§ **Listed entries**

▬▬▬▬▬▬▬▬▬▬

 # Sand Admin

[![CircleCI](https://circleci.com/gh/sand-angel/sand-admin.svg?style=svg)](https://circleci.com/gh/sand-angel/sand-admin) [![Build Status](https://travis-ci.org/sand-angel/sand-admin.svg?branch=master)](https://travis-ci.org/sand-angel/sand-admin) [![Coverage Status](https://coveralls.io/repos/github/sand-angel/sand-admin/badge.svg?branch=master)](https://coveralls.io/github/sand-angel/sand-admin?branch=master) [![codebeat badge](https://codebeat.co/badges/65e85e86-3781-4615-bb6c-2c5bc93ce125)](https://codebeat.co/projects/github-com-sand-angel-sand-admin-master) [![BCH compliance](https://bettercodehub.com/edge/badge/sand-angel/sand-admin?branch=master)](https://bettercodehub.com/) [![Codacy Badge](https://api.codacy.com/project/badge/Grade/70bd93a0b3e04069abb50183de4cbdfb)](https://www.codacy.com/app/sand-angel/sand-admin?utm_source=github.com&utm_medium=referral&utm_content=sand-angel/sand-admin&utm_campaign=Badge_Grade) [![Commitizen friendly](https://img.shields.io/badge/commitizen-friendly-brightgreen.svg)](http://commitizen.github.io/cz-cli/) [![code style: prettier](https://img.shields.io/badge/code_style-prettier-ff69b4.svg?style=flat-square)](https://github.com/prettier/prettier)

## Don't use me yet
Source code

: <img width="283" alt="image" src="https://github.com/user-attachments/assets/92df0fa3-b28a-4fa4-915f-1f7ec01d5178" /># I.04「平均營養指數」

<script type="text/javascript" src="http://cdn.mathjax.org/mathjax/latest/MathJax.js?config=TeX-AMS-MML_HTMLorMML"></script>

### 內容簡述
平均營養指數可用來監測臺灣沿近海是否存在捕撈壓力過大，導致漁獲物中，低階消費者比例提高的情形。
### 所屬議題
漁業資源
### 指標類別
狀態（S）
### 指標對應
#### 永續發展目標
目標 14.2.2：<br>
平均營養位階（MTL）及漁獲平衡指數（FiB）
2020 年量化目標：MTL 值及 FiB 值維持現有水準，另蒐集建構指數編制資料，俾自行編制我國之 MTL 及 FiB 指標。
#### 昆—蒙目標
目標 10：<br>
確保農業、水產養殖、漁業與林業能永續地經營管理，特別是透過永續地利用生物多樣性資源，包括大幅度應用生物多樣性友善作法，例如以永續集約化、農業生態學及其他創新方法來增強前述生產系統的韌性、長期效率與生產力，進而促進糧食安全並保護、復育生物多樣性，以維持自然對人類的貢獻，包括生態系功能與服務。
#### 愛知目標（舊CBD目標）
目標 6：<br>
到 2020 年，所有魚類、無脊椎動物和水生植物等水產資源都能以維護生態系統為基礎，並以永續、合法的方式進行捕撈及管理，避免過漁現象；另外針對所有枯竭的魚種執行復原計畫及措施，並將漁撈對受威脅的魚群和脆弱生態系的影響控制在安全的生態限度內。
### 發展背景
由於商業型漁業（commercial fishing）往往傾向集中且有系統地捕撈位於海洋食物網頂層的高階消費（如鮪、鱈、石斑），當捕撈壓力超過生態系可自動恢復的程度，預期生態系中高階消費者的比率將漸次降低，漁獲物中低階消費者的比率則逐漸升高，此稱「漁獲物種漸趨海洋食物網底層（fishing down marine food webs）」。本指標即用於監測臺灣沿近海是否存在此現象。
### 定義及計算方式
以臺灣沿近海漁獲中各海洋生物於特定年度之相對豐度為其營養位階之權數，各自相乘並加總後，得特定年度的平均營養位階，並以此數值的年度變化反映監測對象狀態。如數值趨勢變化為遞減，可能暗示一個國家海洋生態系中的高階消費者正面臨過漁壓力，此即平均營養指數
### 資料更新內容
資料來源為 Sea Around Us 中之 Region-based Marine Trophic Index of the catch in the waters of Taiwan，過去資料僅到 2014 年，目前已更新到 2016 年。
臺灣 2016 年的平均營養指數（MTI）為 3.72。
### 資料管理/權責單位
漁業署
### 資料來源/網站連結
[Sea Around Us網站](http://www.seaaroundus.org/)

▬▬▬▬▬▬▬▬▬▬

§ **Exercise instructions**
Reproduce each record above exactly, keeping every word as it stands.

§ **Result of this exercise**
 # Sand Admin

[![CircleCI](https://circleci.com/gh/sand-angel/sand-admin.svg?style=svg)](https://circleci.com/gh/sand-angel/sand-admin) [![Build Status](https://travis-ci.org/sand-angel/sand-admin.svg?branch=master)](https://travis-ci.org/sand-angel/sand-admin) [![Coverage Status](https://coveralls.io/repos/github/sand-angel/sand-admin/badge.svg?branch=master)](https://coveralls.io/github/sand-angel/sand-admin?branch=master) [![codebeat badge](https://codebeat.co/badges/65e85e86-3781-4615-bb6c-2c5bc93ce125)](https://codebeat.co/projects/github-com-sand-angel-sand-admin-master) [![BCH compliance](https://bettercodehub.com/edge/badge/sand-angel/sand-admin?branch=master)](https://bettercodehub.com/) [![Codacy Badge](https://api.codacy.com/project/badge/Grade/70bd93a0b3e04069abb50183de4cbdfb)](https://www.codacy.com/app/sand-angel/sand-admin?utm_source=github.com&utm_medium=referral&utm_content=sand-angel/sand-admin&utm_campaign=Badge_Grade) [![Commitizen friendly](https://img.shields.io/badge/commitizen-friendly-brightgreen.svg)](http://commitizen.github.io/cz-cli/) [![code style: prettier](https://img.shields.io/badge/code_style-prettier-ff69b4.svg?style=flat-square)](https://github.com/prettier/prettier)

## Don't use me yet
Source code

: <img width="283" alt="image" src="https://github.com/user-attachments/assets/92df0fa3-b28a-4fa4-915f-1f7ec01d5178" /># I.04「平均營養指數」

<script type="text/javascript" src="http://cdn.mathjax.org/mathjax/latest/MathJax.js?config=TeX-AMS-MML_HTMLorMML"></script>

### 內容簡述
平均營養指數可用來監測臺灣沿近海是否存在捕撈壓力過大，導致漁獲物中，低階消費者比例提高的情形。
### 所屬議題
漁業資源
### 指標類別
狀態（S）
### 指標對應
#### 永續發展目標
目標 14.2.2：<br>
平均營養位階（MTL）及漁獲平衡指數（FiB）
2020 年量化目標：MTL 值及 FiB 值維持現有水準，另蒐集建構指數編制資料，俾自行編制我國之 MTL 及 FiB 指標。
#### 昆—蒙目標
目標 10：<br>
確保農業、水產養殖、漁業與林業能永續地經營管理，特別是透過永續地利用生物多樣性資源，包括大幅度應用生物多樣性友善作法，例如以永續集約化、農業生態學及其他創新方法來增強前述生產系統的韌性、長期效率與生產力，進而促進糧食安全並保護、復育生物多樣性，以維持自然對人類的貢獻，包括生態系功能與服務。
#### 愛知目標（舊CBD目標）
目標 6：<br>
到 2020 年，所有魚類、無脊椎動物和水生植物等水產資源都能以維護生態系統為基礎，並以永續、合法的方式進行捕撈及管理，避免過漁現象；另外針對所有枯竭的魚種執行復原計畫及措施，並將漁撈對受威脅的魚群和脆弱生態系的影響控制在安全的生態限度內。
### 發展背景
由於商業型漁業（commercial fishing）往往傾向集中且有系統地捕撈位於海洋食物網頂層的高階消費（如鮪、鱈、石斑），當捕撈壓力超過生態系可自動恢復的程度，預期生態系中高階消費者的比率將漸次降低，漁獲物中低階消費者的比率則逐漸升高，此稱「漁獲物種漸趨海洋食物網底層（fishing down marine food webs）」。本指標即用於監測臺灣沿近海是否存在此現象。
### 定義及計算方式
以臺灣沿近海漁獲中各海洋生物於特定年度之相對豐度為其營養位階之權數，各自相乘並加總後，得特定年度的平均營養位階，並以此數值的年度變化反映監測對象狀態。如數值趨勢變化為遞減，可能暗示一個國家海洋生態系中的高階消費者正面臨過漁壓力，此即平均營養指數
### 資料更新內容
資料來源為 Sea Around Us 中之 Region-based Marine Trophic Index of the catch in the waters of Taiwan，過去資料僅到 2014 年，目前已更新到 2016 年。
臺灣 2016 年的平均營養指數（MTI）為 3.72。
### 資料管理/權責單位
漁業署
### 資料來源/網站連結
[Sea Around Us網站](http://www.seaaroundus.org/)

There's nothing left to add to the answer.